# Aww Poor Thing! ~ Rescue this Sad Postwar CWC in NYC!



## Krakatoa (Feb 27, 2019)

That black spray paint would come off easy I bet






https://newyork.craigslist.org/mnh/atq/d/new-york-city-several-antiques-for-sale/6828655719.html


----------



## Glenn Rhein (Feb 28, 2019)

Now he’s up to 1k on the price


----------



## Mr. Monkeyarms (Feb 28, 2019)

Craigslist can be a lot like eBay......


----------



## Krakatoa (Feb 28, 2019)

Glenn Rhein said:


> Now he’s up to 1k on the price




Ouch!


----------



## vincev (Feb 28, 2019)

Easy fix but bad pricing


----------



## GTs58 (Feb 28, 2019)

Glenn Rhein said:


> Now he’s up to 1k on the price





So he's taking bids over the phone?


----------



## Glenn Rhein (Mar 1, 2019)

Says he got offered $900 first 1k owns it.
It was posted but now retracted. Sounds fishy


----------



## Mr. Monkeyarms (Mar 1, 2019)

People do this sometimes. Underprice an object for sale, then when others start throwing offers, boost the price. Rather than show character and sell at the listed price, they let greed guide them.

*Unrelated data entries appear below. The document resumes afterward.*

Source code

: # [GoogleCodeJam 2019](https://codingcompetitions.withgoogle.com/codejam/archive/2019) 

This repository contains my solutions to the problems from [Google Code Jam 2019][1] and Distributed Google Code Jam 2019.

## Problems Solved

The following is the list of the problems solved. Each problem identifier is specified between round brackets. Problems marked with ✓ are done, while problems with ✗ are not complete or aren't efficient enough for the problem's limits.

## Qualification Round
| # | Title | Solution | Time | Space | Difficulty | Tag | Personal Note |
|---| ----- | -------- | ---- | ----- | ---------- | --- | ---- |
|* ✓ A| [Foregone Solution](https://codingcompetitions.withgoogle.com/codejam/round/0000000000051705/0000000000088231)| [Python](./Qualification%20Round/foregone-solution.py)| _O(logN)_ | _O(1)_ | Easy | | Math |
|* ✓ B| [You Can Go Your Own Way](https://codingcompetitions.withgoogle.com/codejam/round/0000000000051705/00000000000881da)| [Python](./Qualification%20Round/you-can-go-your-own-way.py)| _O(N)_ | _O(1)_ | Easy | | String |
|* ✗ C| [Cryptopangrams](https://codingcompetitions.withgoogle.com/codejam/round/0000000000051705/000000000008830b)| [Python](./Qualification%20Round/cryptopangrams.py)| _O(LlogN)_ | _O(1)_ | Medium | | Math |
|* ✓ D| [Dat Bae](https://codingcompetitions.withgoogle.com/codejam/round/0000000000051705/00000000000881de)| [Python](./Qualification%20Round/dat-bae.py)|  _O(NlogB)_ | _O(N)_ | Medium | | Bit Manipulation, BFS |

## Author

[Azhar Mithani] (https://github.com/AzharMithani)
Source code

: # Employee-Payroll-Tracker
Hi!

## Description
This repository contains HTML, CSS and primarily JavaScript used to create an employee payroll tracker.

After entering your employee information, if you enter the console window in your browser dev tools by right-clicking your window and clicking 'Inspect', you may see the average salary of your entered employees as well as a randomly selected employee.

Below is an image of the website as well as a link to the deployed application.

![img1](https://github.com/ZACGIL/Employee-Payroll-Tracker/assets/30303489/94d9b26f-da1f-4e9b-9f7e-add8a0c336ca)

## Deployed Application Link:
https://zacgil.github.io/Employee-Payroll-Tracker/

Another tactic is they say, "well, someone offered X amount" to get more money. I've asked to see the email offer and caught people lying with this one while I was standing there with cash in hand. Walked away from a few. Most of the time they call back in a few days, humbled, and I get a good deal! Or the people throwing big money offers don't step up.


----------



## Glenn Rhein (Mar 1, 2019)

Now he says his best price is 575 who knows


----------



## Krakatoa (Mar 1, 2019)

That's going in the right direction now, that's $25 bux less than he started at!!

LOL

I hope someone gets him down to reality on this!


----------